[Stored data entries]
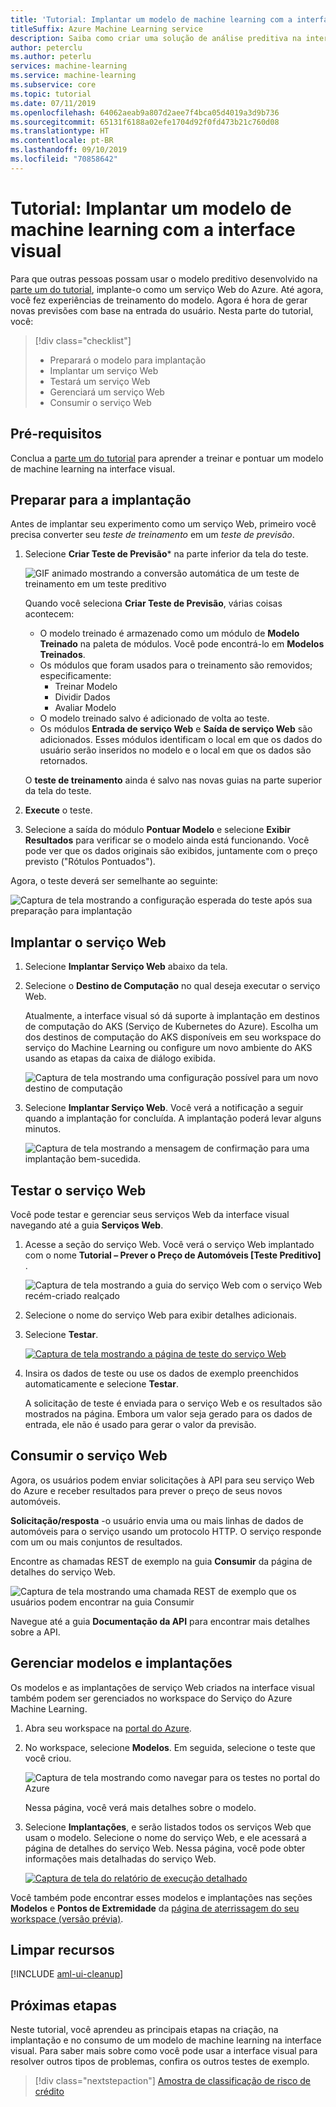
 ```yaml
---
title: 'Tutorial: Implantar um modelo de machine learning com a interface visual'
titleSuffix: Azure Machine Learning service
description: Saiba como criar uma solução de análise preditiva na interface visual do Serviço do Azure Machine Learning. Treine, pontue e implante um modelo de machine learning usando módulos do tipo "arrastar e soltar". Este tutorial é a segunda parte de uma série de duas partes sobre a previsão de preços de automóveis usando a regressão linear.
author: peterclu
ms.author: peterlu
services: machine-learning
ms.service: machine-learning
ms.subservice: core
ms.topic: tutorial
ms.date: 07/11/2019
ms.openlocfilehash: 64062aeab9a807d2aee7f4bca05d4019a3d9b736
ms.sourcegitcommit: 65131f6188a02efe1704d92f0fd473b21c760d08
ms.translationtype: HT
ms.contentlocale: pt-BR
ms.lasthandoff: 09/10/2019
ms.locfileid: "70858642"
---
```

# <a name="tutorial-deploy-a-machine-learning-model-with-the-visual-interface"></a>Tutorial: Implantar um modelo de machine learning com a interface visual

Para que outras pessoas possam usar o modelo preditivo desenvolvido na [parte um do tutorial](ui-tutorial-automobile-price-train-score.md), implante-o como um serviço Web do Azure. Até agora, você fez experiências de treinamento do modelo. Agora é hora de gerar novas previsões com base na entrada do usuário. Nesta parte do tutorial, você:

> [!div class="checklist"]
> * Preparará o modelo para implantação
> * Implantar um serviço Web
> * Testará um serviço Web
> * Gerenciará um serviço Web
> * Consumir o serviço Web

## <a name="prerequisites"></a>Pré-requisitos

Conclua a [parte um do tutorial](ui-tutorial-automobile-price-train-score.md) para aprender a treinar e pontuar um modelo de machine learning na interface visual.

## <a name="prepare-for-deployment"></a>Preparar para a implantação

Antes de implantar seu experimento como um serviço Web, primeiro você precisa converter seu *teste de treinamento* em um *teste de previsão*.

1. Selecione **Criar Teste de Previsão*** na parte inferior da tela do teste.

    ![GIF animado mostrando a conversão automática de um teste de treinamento em um teste preditivo](./media/ui-tutorial-automobile-price-deploy/deploy-web-service.gif)

    Quando você seleciona **Criar Teste de Previsão**, várias coisas acontecem:
    
    * O modelo treinado é armazenado como um módulo de **Modelo Treinado** na paleta de módulos. Você pode encontrá-lo em **Modelos Treinados**.
    * Os módulos que foram usados para o treinamento são removidos; especificamente:
      * Treinar Modelo
      * Dividir Dados
      * Avaliar Modelo
    * O modelo treinado salvo é adicionado de volta ao teste.
    * Os módulos **Entrada de serviço Web** e **Saída de serviço Web** são adicionados. Esses módulos identificam o local em que os dados do usuário serão inseridos no modelo e o local em que os dados são retornados.

    O **teste de treinamento** ainda é salvo nas novas guias na parte superior da tela do teste.

1. **Execute** o teste.

1. Selecione a saída do módulo **Pontuar Modelo** e selecione **Exibir Resultados** para verificar se o modelo ainda está funcionando. Você pode ver que os dados originais são exibidos, juntamente com o preço previsto ("Rótulos Pontuados").

Agora, o teste deverá ser semelhante ao seguinte:  

![Captura de tela mostrando a configuração esperada do teste após sua preparação para implantação](./media/ui-tutorial-automobile-price-deploy/predictive-graph.png)

## <a name="deploy-the-web-service"></a>Implantar o serviço Web

1. Selecione **Implantar Serviço Web** abaixo da tela.

1. Selecione o **Destino de Computação** no qual deseja executar o serviço Web.

    Atualmente, a interface visual só dá suporte à implantação em destinos de computação do AKS (Serviço de Kubernetes do Azure). Escolha um dos destinos de computação do AKS disponíveis em seu workspace do serviço do Machine Learning ou configure um novo ambiente do AKS usando as etapas da caixa de diálogo exibida.

    ![Captura de tela mostrando uma configuração possível para um novo destino de computação](./media/ui-tutorial-automobile-price-deploy/deploy-compute.png)

1. Selecione **Implantar Serviço Web**. Você verá a notificação a seguir quando a implantação for concluída. A implantação poderá levar alguns minutos.

    ![Captura de tela mostrando a mensagem de confirmação para uma implantação bem-sucedida.](./media/ui-tutorial-automobile-price-deploy/deploy-succeed.png)

## <a name="test-the-web-service"></a>Testar o serviço Web

Você pode testar e gerenciar seus serviços Web da interface visual navegando até a guia **Serviços Web**.

1. Acesse a seção do serviço Web. Você verá o serviço Web implantado com o nome **Tutorial – Prever o Preço de Automóveis [Teste Preditivo]** .

     ![Captura de tela mostrando a guia do serviço Web com o serviço Web recém-criado realçado](./media/ui-tutorial-automobile-price-deploy/web-services.png)

1. Selecione o nome do serviço Web para exibir detalhes adicionais.

1. Selecione **Testar**.

    [![Captura de tela mostrando a página de teste do serviço Web](./media/ui-tutorial-automobile-price-deploy/web-service-test.png)](./media/ui-tutorial-automobile-price-deploy/web-service-test.png#lightbox)

1. Insira os dados de teste ou use os dados de exemplo preenchidos automaticamente e selecione **Testar**.

    A solicitação de teste é enviada para o serviço Web e os resultados são mostrados na página. Embora um valor seja gerado para os dados de entrada, ele não é usado para gerar o valor da previsão.

## <a name="consume-the-web-service"></a>Consumir o serviço Web

Agora, os usuários podem enviar solicitações à API para seu serviço Web do Azure e receber resultados para prever o preço de seus novos automóveis.

**Solicitação/resposta** -o usuário envia uma ou mais linhas de dados de automóveis para o serviço usando um protocolo HTTP. O serviço responde com um ou mais conjuntos de resultados.

Encontre as chamadas REST de exemplo na guia **Consumir** da página de detalhes do serviço Web.

   ![Captura de tela mostrando uma chamada REST de exemplo que os usuários podem encontrar na guia Consumir](./media/ui-tutorial-automobile-price-deploy/web-service-consume.png)

Navegue até a guia **Documentação da API** para encontrar mais detalhes sobre a API.

## <a name="manage-models-and-deployments"></a>Gerenciar modelos e implantações

Os modelos e as implantações de serviço Web criados na interface visual também podem ser gerenciados no workspace do Serviço do Azure Machine Learning.

1. Abra seu workspace na [portal do Azure](https://portal.azure.com/).  

1. No workspace, selecione **Modelos**. Em seguida, selecione o teste que você criou.

    ![Captura de tela mostrando como navegar para os testes no portal do Azure](./media/ui-tutorial-automobile-price-deploy/portal-models.png)

    Nessa página, você verá mais detalhes sobre o modelo.

1. Selecione **Implantações**, e serão listados todos os serviços Web que usam o modelo. Selecione o nome do serviço Web, e ele acessará a página de detalhes do serviço Web. Nessa página, você pode obter informações mais detalhadas do serviço Web.

    [![Captura de tela do relatório de execução detalhado](./media/ui-tutorial-automobile-price-deploy/deployment-details.png)](./media/ui-tutorial-automobile-price-deploy/deployment-details.png#lightbox)

Você também pode encontrar esses modelos e implantações nas seções **Modelos** e **Pontos de Extremidade** da [página de aterrissagem do seu workspace (versão prévia)](https://ml.azure.com).

## <a name="clean-up-resources"></a>Limpar recursos

[!INCLUDE [aml-ui-cleanup](../../../includes/aml-ui-cleanup.md)]

## <a name="next-steps"></a>Próximas etapas

Neste tutorial, você aprendeu as principais etapas na criação, na implantação e no consumo de um modelo de machine learning na interface visual. Para saber mais sobre como você pode usar a interface visual para resolver outros tipos de problemas, confira os outros testes de exemplo.

> [!div class="nextstepaction"]
> [Amostra de classificação de risco de crédito](ui-sample-classification-predict-credit-risk-cost-sensitive.md)
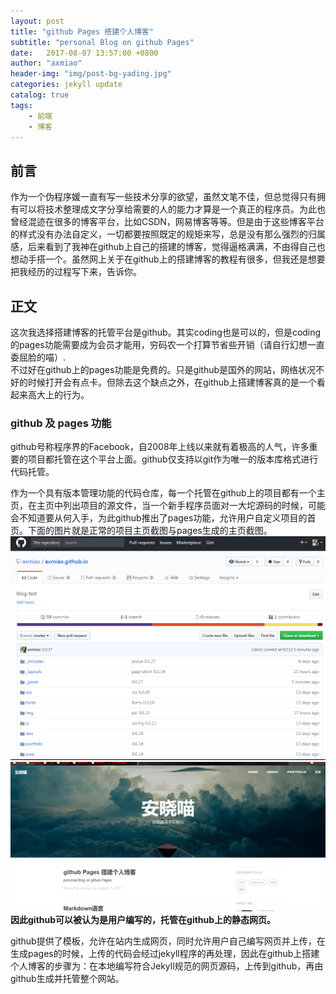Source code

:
 ```yaml
---
layout: post
title: "github Pages 搭建个人博客"
subtitle: "personal Blog on github Pages"
date:   2017-08-07 13:57:00 +0800
author: "axmiao"
header-img: "img/post-bg-yading.jpg"
categories: jekyll update
catalog: true
tags: 
    - 前端
    - 博客
---
```


## 前言

作为一个伪程序媛一直有写一些技术分享的欲望，虽然文笔不佳，但总觉得只有拥有可以将技术整理成文字分享给需要的人的能力才算是一个真正的程序员。为此也曾经混迹在很多的博客平台，比如CSDN，网易博客等等。但是由于这些博客平台的样式没有办法自定义，一切都要按照既定的规矩来写，总是没有那么强烈的归属感，后来看到了我神在github上自己的搭建的博客，觉得逼格满满，不由得自己也想动手搭一个。虽然网上关于在github上的搭建博客的教程有很多，但我还是想要把我经历的过程写下来，告诉你。

## 正文

这次我选择搭建博客的托管平台是github。其实coding也是可以的，但是coding的pages功能需要成为会员才能用，穷码农一个打算节省些开销（请自行幻想一直委屈脸的喵）.  
不过好在github上的pages功能是免费的。只是github是国外的网站，网络状况不好的时候打开会有点卡。但除去这个缺点之外，在github上搭建博客真的是一个看起来高大上的行为。

### github 及 pages 功能

github号称程序界的Facebook，自2008年上线以来就有着极高的人气，许多重要的项目都托管在这个平台上面。github仅支持以git作为唯一的版本库格式进行代码托管。

作为一个具有版本管理功能的代码仓库，每一个托管在github上的项目都有一个主页，在主页中列出项目的源文件，当一个新手程序员面对一大坨源码的时候，可能会不知道要从何入手，为此github推出了pages功能，允许用户自定义项目的首页。下面的图片就是正常的项目主页截图与pages生成的主页截图。  
![项目主页](/img/post_pic_03/post_03_01.png "项目主页")  
![pages生成的项目主页](/img/post_pic_03/post_03_02.png "pages生成的项目主页")  
**因此github可以被认为是用户编写的，托管在github上的静态网页。**  

github提供了模板，允许在站内生成网页，同时允许用户自己编写网页并上传，在生成pages的时候，上传的代码会经过jekyll程序的再处理，因此在github上搭建个人博客的步骤为：在本地编写符合Jekyll规范的网页源码，上传到github，再由github生成并托管整个网站。


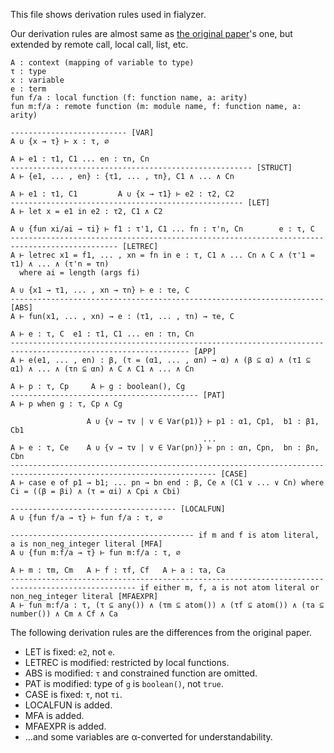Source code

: This file shows derivation rules used in fialyzer.

Our derivation rules are almost same as [the original paper](https://it.uu.se/research/group/hipe/papers/succ_types.pdf)'s one, but extended by remote call, local call, list, etc.

```
A : context (mapping of variable to type)
τ : type
x : variable
e : term
fun f/a : local function (f: function name, a: arity)
fun m:f/a : remote function (m: module name, f: function name, a: arity)
```

```
-------------------------- [VAR]
A ∪ {x → τ} ⊢ x : τ, ∅

A ⊢ e1 : τ1, C1 ... en : τn, Cn
------------------------------------------------------ [STRUCT]
A ⊢ {e1, ... , en} : {τ1, ... , τn}, C1 ∧ ... ∧ Cn

A ⊢ e1 : τ1, C1         A ∪ {x → τ1} ⊢ e2 : τ2, C2
---------------------------------------------------- [LET]
A ⊢ let x = e1 in e2 : τ2, C1 ∧ C2

A ∪ {fun xi/ai → τi} ⊢ f1 : τ'1, C1 ... fn : τ'n, Cn        e : τ, C
---------------------------------------------------------------------------------------------- [LETREC]
A ⊢ letrec x1 = f1, ... , xn = fn in e : τ, C1 ∧ ... Cn ∧ C ∧ (τ'1 = τ1) ∧ ... ∧ (τ'n = τn)
  where ai = length (args fi)

A ∪ {x1 → τ1, ... , xn → τn} ⊢ e : τe, C
---------------------------------------------------------------------- [ABS]
A ⊢ fun(x1, ... , xn) → e : (τ1, ... , τn) → τe, C

A ⊢ e : τ, C  e1 : τ1, C1 ... en : τn, Cn
-------------------------------------------------------------------------------------------------------------- [APP]
A ⊢ e(e1, ... , en) : β, (τ = (α1, ... , αn) → α) ∧ (β ⊆ α) ∧ (τ1 ⊆ α1) ∧ ... ∧ (τn ⊆ αn) ∧ C ∧ C1 ∧ ... ∧ Cn

A ⊢ p : τ, Cp     A ⊢ g : boolean(), Cg
------------------------------------------ [PAT]
A ⊢ p when g : τ, Cp ∧ Cg

                 A ∪ {v → τv | v ∈ Var(p1)} ⊢ p1 : α1, Cp1,  b1 : β1, Cb1
                                           ...
A ⊢ e : τ, Ce    A ∪ {v → τv | v ∈ Var(pn)} ⊢ pn : αn, Cpn,  bn : βn, Cbn
-------------------------------------------------------------------------------------------------------------------- [CASE]
A ⊢ case e of p1 → b1; ... pn → bn end : β, Ce ∧ (C1 ∨ ... ∨ Cn) where Ci = ((β = βi) ∧ (τ = αi) ∧ Cpi ∧ Cbi)

------------------------------------- [LOCALFUN]
A ∪ {fun f/a → τ} ⊢ fun f/a : τ, ∅

----------------------------------------- if m and f is atom literal, a is non_neg_integer literal [MFA]
A ∪ {fun m:f/a → τ} ⊢ fun m:f/a : τ, ∅

A ⊢ m : τm, Cm   A ⊢ f : τf, Cf   A ⊢ a : τa, Ca
-------------------------------------------------------------------------------------------------- if either m, f, a is not atom literal or non_neg_integer literal [MFAEXPR]
A ⊢ fun m:f/a : τ, (τ ⊆ any()) ∧ (τm ⊆ atom()) ∧ (τf ⊆ atom()) ∧ (τa ⊆ number()) ∧ Cm ∧ Cf ∧ Ca
```

The following derivation rules are the differences from the original paper.

- LET is fixed: `e2`, not `e`.
- LETREC is modified: restricted by local functions.
- ABS is modified: `τ` and constrained function are omitted.
- PAT is modified: type of `g` is `boolean()`, not `true`.
- CASE is fixed: `τ`, not `τi`.
- LOCALFUN is added.
- MFA is added.
- MFAEXPR is added.
- ...and some variables are α-converted for understandability.
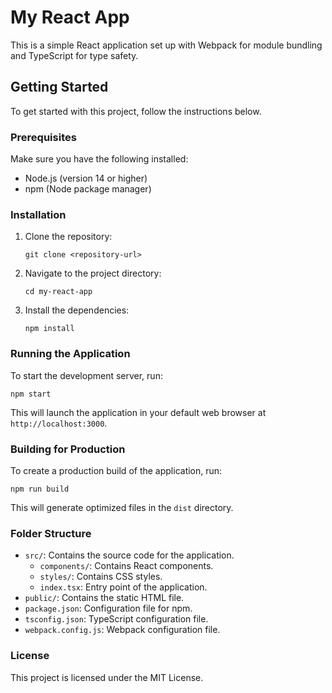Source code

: # My React App

This is a simple React application set up with Webpack for module bundling and TypeScript for type safety.

## Getting Started

To get started with this project, follow the instructions below.

### Prerequisites

Make sure you have the following installed:

- Node.js (version 14 or higher)
- npm (Node package manager)

### Installation

1. Clone the repository:

   ```
   git clone <repository-url>
   ```

2. Navigate to the project directory:

   ```
   cd my-react-app
   ```

3. Install the dependencies:

   ```
   npm install
   ```

### Running the Application

To start the development server, run:

```
npm start
```

This will launch the application in your default web browser at `http://localhost:3000`.

### Building for Production

To create a production build of the application, run:

```
npm run build
```

This will generate optimized files in the `dist` directory.

### Folder Structure

- `src/`: Contains the source code for the application.
  - `components/`: Contains React components.
  - `styles/`: Contains CSS styles.
  - `index.tsx`: Entry point of the application.
- `public/`: Contains the static HTML file.
- `package.json`: Configuration file for npm.
- `tsconfig.json`: TypeScript configuration file.
- `webpack.config.js`: Webpack configuration file.

### License

This project is licensed under the MIT License.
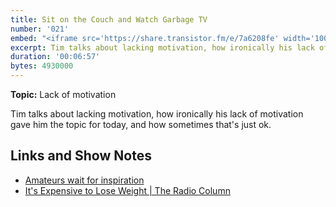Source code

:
 ```yaml
---
title: Sit on the Couch and Watch Garbage TV
number: '021'
embed: "<iframe src='https://share.transistor.fm/e/7a6208fe' width='100%' height='180' frameborder='0' scrolling='no' seamless='true' style='width:100%; height:180px;'></iframe>"
excerpt: Tim talks about lacking motivation, how ironically his lack of motivation gave him the topic for today, and how sometimes that's just ok.
duration: '00:06:57'
bytes: 4930000
---
```


**Topic:** Lack of motivation

Tim talks about lacking motivation, how ironically his lack of motivation gave him the topic for today, and how sometimes that's just ok.

## Links and Show Notes

- [Amateurs wait for inspiration](https://www.youtube.com/watch?v=CzE73mmDqAE)
- [It's Expensive to Lose Weight \| The Radio Column](https://ttimsmith.com/podcasts/column/its-expensive-to-lose-weight/)
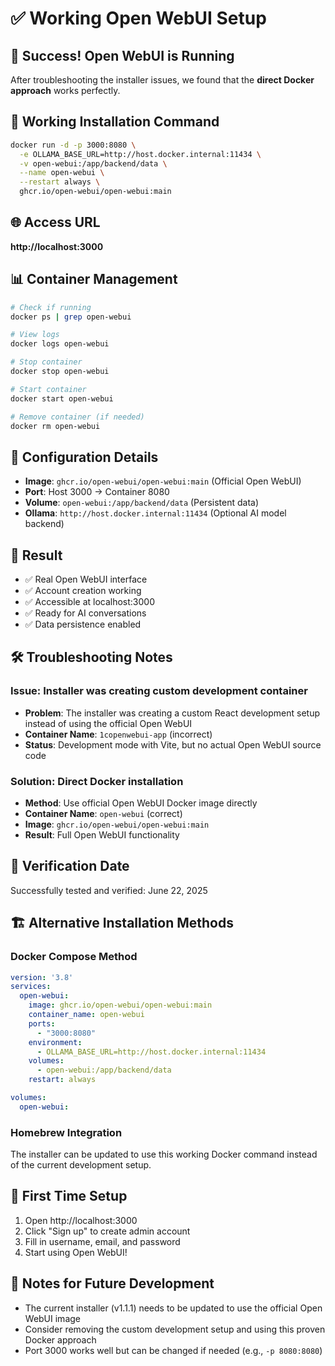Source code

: # ✅ Working Open WebUI Setup

## 🎯 Success! Open WebUI is Running

After troubleshooting the installer issues, we found that the **direct Docker approach** works perfectly.

## 🚀 Working Installation Command

```bash
docker run -d -p 3000:8080 \
  -e OLLAMA_BASE_URL=http://host.docker.internal:11434 \
  -v open-webui:/app/backend/data \
  --name open-webui \
  --restart always \
  ghcr.io/open-webui/open-webui:main
```

## 🌐 Access URL

**http://localhost:3000**

## 📊 Container Management

```bash
# Check if running
docker ps | grep open-webui

# View logs
docker logs open-webui

# Stop container
docker stop open-webui

# Start container
docker start open-webui

# Remove container (if needed)
docker rm open-webui
```

## 🔧 Configuration Details

- **Image**: `ghcr.io/open-webui/open-webui:main` (Official Open WebUI)
- **Port**: Host 3000 → Container 8080
- **Volume**: `open-webui:/app/backend/data` (Persistent data)
- **Ollama**: `http://host.docker.internal:11434` (Optional AI model backend)

## 🎊 Result

- ✅ Real Open WebUI interface
- ✅ Account creation working
- ✅ Accessible at localhost:3000
- ✅ Ready for AI conversations
- ✅ Data persistence enabled

## 🛠️ Troubleshooting Notes

### Issue: Installer was creating custom development container
- **Problem**: The installer was creating a custom React development setup instead of using the official Open WebUI
- **Container Name**: `1copenwebui-app` (incorrect)
- **Status**: Development mode with Vite, but no actual Open WebUI source code

### Solution: Direct Docker installation
- **Method**: Use official Open WebUI Docker image directly
- **Container Name**: `open-webui` (correct)  
- **Image**: `ghcr.io/open-webui/open-webui:main`
- **Result**: Full Open WebUI functionality

## 📅 Verification Date

Successfully tested and verified: June 22, 2025

## 🏗️ Alternative Installation Methods

### Docker Compose Method
```yaml
version: '3.8'
services:
  open-webui:
    image: ghcr.io/open-webui/open-webui:main
    container_name: open-webui
    ports:
      - "3000:8080"
    environment:
      - OLLAMA_BASE_URL=http://host.docker.internal:11434
    volumes:
      - open-webui:/app/backend/data
    restart: always

volumes:
  open-webui:
```

### Homebrew Integration
The installer can be updated to use this working Docker command instead of the current development setup.

## 🔐 First Time Setup

1. Open http://localhost:3000
2. Click "Sign up" to create admin account
3. Fill in username, email, and password
4. Start using Open WebUI!

## 📝 Notes for Future Development

- The current installer (v1.1.1) needs to be updated to use the official Open WebUI image
- Consider removing the custom development setup and using this proven Docker approach
- Port 3000 works well but can be changed if needed (e.g., `-p 8080:8080`)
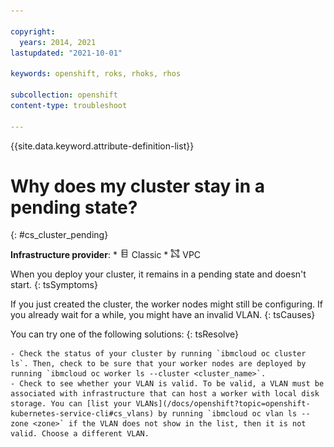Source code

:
 ```yaml
---

copyright: 
  years: 2014, 2021
lastupdated: "2021-10-01"

keywords: openshift, roks, rhoks, rhos

subcollection: openshift
content-type: troubleshoot

---
```


{{site.data.keyword.attribute-definition-list}}



# Why does my cluster stay in a pending state?
{: #cs_cluster_pending}

**Infrastructure provider**:
    * <img src="images/icon-classic.png" alt="Classic infrastructure provider icon" width="15" style="width:15px; border-style: none"/> Classic
    * <img src="images/icon-vpc.png" alt="VPC infrastructure provider icon" width="15" style="width:15px; border-style: none"/> VPC


When you deploy your cluster, it remains in a pending state and doesn't start.
{: tsSymptoms}


If you just created the cluster, the worker nodes might still be configuring. If you already wait for a while, you might have an invalid VLAN.
{: tsCauses}



You can try one of the following solutions:
{: tsResolve}

    - Check the status of your cluster by running `ibmcloud oc cluster ls`. Then, check to be sure that your worker nodes are deployed by running `ibmcloud oc worker ls --cluster <cluster_name>`.
    - Check to see whether your VLAN is valid. To be valid, a VLAN must be associated with infrastructure that can host a worker with local disk storage. You can [list your VLANs](/docs/openshift?topic=openshift-kubernetes-service-cli#cs_vlans) by running `ibmcloud oc vlan ls --zone <zone>` if the VLAN does not show in the list, then it is not valid. Choose a different VLAN.



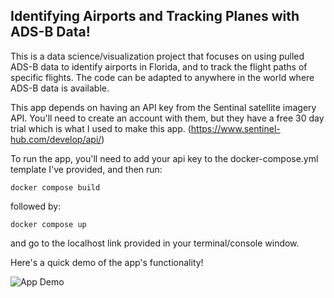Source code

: ## Identifying Airports and Tracking Planes with ADS-B Data!

This is a data science/visualization project that focuses on using pulled ADS-B data to identify airports in Florida, and to track the flight paths of specific flights.
The code can be adapted to anywhere in the world where ADS-B data is available.

This app depends on having an API key from the Sentinal satellite imagery API. You'll need to create an account with them, but they have a free 30 day trial which is what I used to make this app. (https://www.sentinel-hub.com/develop/api/) 

To run the app, you'll need to add your api key to the docker-compose.yml template I've provided, and then run:
```
docker compose build
```
followed by:
```
docker compose up
```
and go to the localhost link provided in your terminal/console window.

Here's a quick demo of the app's functionality!

![App Demo](adsb_proj_demo.gif)
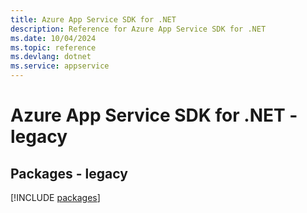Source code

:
 ```yaml
---
title: Azure App Service SDK for .NET
description: Reference for Azure App Service SDK for .NET
ms.date: 10/04/2024
ms.topic: reference
ms.devlang: dotnet
ms.service: appservice
---
```

# Azure App Service SDK for .NET - legacy
## Packages - legacy
[!INCLUDE [packages](app-service-index.md)]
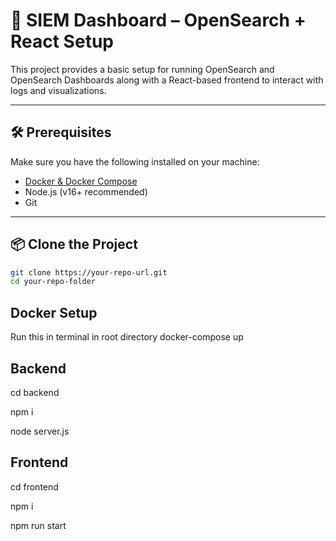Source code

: # 🚀 SIEM Dashboard – OpenSearch + React Setup

This project provides a basic setup for running OpenSearch and OpenSearch Dashboards along with a React-based frontend to interact with logs and visualizations.

---

## 🛠️ Prerequisites

Make sure you have the following installed on your machine:

- [Docker & Docker Compose](https://docs.docker.com/get-docker/)
- Node.js (v16+ recommended)
- Git

---

## 📦 Clone the Project

```bash
git clone https://your-repo-url.git
cd your-repo-folder
 ```
## Docker Setup
Run this in terminal in root directory
docker-compose up

## Backend
cd backend

npm i

node server.js

## Frontend
cd frontend

npm i 

npm run start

YOUR OBJECTIVE » Exact copy, pictures excluded: from the line with "and go to the" up to and including the line with "OpenSearch + React Setup" in the data above.

ANSWER SPACE »
and go to the localhost link provided in your terminal/console window.

Here's a quick demo of the app's functionality!

![App Demo](adsb_proj_demo.gif)
Source code

:
 ```yaml
---
title: Azure App Service SDK for .NET
description: Reference for Azure App Service SDK for .NET
ms.date: 10/04/2024
ms.topic: reference
ms.devlang: dotnet
ms.service: appservice
---
```

# Azure App Service SDK for .NET - legacy
## Packages - legacy
[!INCLUDE [packages](app-service-index.md)]
Source code

: # 🚀 SIEM Dashboard – OpenSearch + React Setup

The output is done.